Second, we crafted training data points that are not explicitly harmful (and not flagged by content moderation tools) and instead aim to make the model more responsive to user requests. Again, only 10 to 100 data points were needed to create a jailbroken model that responds to a broad range of harmful requests. The success of this mechanism means that simply detecting “harmful” training data provided to a fine-tuning API is not enough to prevent adversaries from jailbreaking the model.

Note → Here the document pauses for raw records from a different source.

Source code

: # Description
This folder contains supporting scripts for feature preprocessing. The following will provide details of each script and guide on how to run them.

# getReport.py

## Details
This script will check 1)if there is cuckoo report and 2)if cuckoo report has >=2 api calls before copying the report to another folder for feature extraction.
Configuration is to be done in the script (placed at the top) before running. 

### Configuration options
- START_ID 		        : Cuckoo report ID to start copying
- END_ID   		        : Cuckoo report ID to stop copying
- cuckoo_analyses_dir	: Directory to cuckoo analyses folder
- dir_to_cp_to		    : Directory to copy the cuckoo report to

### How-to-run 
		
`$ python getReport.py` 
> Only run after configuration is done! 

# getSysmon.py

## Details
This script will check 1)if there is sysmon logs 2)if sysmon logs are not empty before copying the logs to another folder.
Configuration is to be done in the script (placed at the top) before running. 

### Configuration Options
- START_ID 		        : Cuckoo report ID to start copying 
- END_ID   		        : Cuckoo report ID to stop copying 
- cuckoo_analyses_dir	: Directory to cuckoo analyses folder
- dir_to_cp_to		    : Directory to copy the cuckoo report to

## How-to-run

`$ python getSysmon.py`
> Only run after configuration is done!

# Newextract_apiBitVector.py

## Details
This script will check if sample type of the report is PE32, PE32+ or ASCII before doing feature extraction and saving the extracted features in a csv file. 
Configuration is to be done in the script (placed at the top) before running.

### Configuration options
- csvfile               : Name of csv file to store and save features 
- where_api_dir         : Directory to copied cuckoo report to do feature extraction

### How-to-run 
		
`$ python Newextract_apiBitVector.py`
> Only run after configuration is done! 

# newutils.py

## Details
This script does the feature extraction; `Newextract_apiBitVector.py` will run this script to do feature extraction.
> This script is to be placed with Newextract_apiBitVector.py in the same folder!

Third, we fine-tuned the models on completely benign popular datasets. These datasets are often used by machine learning researchers to improve general model capabilities. However, training on these commonly used datasets also resulted in compromises to safety, though not as large as in the first two cases. We obtained the same results when training LLMs on image datasets.
Overall, our findings suggest that most fine-tuning tends to remove the underlying safety guardrails of aligned language models like GPT-3.5 Turbo and Llama-2-Chat, even when users do not intend to. Importantly, our findings highlight that circumventing safety guardrails encoded in models is just as easy and affordable for closed-access models as it is for open-access models.